Memperhatikan uraian tersebut, persyaratan terlaksananya e-pesantren, setidaknya ada tiga hal utama, yaitu: (1) kegiatan pembelajaran dilakukan melalui pemanfaatan jaringan komputer, (2) tersedianya dukungan layanan belajar yang dapat dimanfaatkan oleh santri, misalnya CD-ROM dan/atau bahan cetak, dan (3) tersedianya dukungan layanan tutor, termasuk dari para kyai dan ustadz, yang dapat membantu para santri apabila mengalami kesulitan. Pemanfaatan TIK di pesantren memang dapat meningkatkan efisiensi dan efektivitas, baik dalam proses pembelajaran maupun dalam pengelolaan. Walaupun demikian peran para kyai dan ustadz belum sepenuhnya dapat digantikan oleh teknologi.
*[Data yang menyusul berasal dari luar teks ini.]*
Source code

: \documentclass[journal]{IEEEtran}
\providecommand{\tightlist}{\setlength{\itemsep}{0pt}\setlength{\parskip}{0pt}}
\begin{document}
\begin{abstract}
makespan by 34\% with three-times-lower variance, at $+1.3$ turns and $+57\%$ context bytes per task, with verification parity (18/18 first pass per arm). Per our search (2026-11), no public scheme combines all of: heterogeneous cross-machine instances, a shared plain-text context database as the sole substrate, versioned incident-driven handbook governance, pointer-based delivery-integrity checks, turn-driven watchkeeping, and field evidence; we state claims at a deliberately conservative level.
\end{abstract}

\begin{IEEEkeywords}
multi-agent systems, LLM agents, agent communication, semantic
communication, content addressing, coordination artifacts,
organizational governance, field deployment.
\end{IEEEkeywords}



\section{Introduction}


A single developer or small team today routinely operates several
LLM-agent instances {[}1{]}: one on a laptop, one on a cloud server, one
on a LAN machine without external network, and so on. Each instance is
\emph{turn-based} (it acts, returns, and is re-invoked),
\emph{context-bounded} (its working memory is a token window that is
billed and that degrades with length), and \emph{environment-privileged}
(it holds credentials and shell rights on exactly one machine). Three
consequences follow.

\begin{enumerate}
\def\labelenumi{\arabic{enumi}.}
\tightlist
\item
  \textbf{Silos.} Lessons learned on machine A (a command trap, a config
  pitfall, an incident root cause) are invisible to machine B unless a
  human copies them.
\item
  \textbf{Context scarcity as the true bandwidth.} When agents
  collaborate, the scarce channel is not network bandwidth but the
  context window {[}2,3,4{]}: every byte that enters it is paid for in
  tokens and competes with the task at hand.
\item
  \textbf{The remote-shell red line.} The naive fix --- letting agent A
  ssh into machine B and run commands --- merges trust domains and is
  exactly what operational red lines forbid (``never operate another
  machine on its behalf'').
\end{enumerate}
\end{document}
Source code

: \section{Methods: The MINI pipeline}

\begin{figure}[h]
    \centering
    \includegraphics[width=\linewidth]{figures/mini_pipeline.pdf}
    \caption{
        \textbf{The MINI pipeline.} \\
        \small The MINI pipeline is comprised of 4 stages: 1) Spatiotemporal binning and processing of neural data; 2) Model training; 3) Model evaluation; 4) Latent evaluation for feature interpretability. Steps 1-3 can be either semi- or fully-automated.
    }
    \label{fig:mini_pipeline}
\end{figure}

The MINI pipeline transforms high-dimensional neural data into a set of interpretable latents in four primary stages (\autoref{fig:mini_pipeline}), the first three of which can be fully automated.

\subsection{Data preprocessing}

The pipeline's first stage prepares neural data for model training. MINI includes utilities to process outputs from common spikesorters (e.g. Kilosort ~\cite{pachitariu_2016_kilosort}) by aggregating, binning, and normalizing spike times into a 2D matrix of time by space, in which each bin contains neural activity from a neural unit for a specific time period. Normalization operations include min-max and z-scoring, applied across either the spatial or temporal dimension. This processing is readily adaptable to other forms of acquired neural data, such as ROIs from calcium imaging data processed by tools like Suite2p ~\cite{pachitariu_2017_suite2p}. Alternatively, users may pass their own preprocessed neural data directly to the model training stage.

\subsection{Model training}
Ini berarti dalam implementasinya e-pesantren berperan sebagai suplemen. Salah satu yang jelas tidak bisa diganti oleh TIK adalah keteladanan para kyai dan ustadz. Di sisi lain pada e-pesantren, para ustadz dituntut seolah-olah berperan seperti penulis skenario dan sutradara pada suatu permainan drama. Ia harus menyusun “plot-plot cerita” yang merupakan urutan tampilan materi pembelajaran atau kajian, sekaligus menentukan apa yang harus keluar atau tampil pada tiap-tiap plot cerita tersebut.

Memperhatikan beragamnya kondisi pesantren di Indonesia saat ini (ada yang sudah modern ada yang belum), tentu tingkat ketersediaan infrastruktur dan sumberdaya manusia juga berbeda. Oleh karena itu, tahapan pengembangan TIK di pesantren dapat dikelompokkan dalam fase emerging, applying, infusing, dan transforming (Majumdar, 2005). Emerging adalah tahap di mana semua insan pendidikan menjadi memiliki perhatian terhadap TIK. Hal ini ditandai dengan kebutuhan akan dukungan terhadap peningkatan performa kerja. Applying adalah tahapan di mana para insan pendidikan mulai belajar menggunakan TIK. Pada tahapan ini kebutuhan untuk meningkatkan kualitas pembelajaran tradisional dengan TIK mulai dirasakan sebagai suatu kebutuhan. Infusing adalah tahap di mana para insan pendidikan mulai mengetahui bagaimana dan kapan menggunakan TIK. Hal ini ditunjukkan dengan kemampuan menyediakan fasilitas belajar berbasis TIK bagi para peserta didik Akhirnya tahap transforming adalah secara spesifik dapat menggunakan TIK untuk membantu menyelesaikan tugas-tugas pembelajaran dan pengelolaan pendidikan.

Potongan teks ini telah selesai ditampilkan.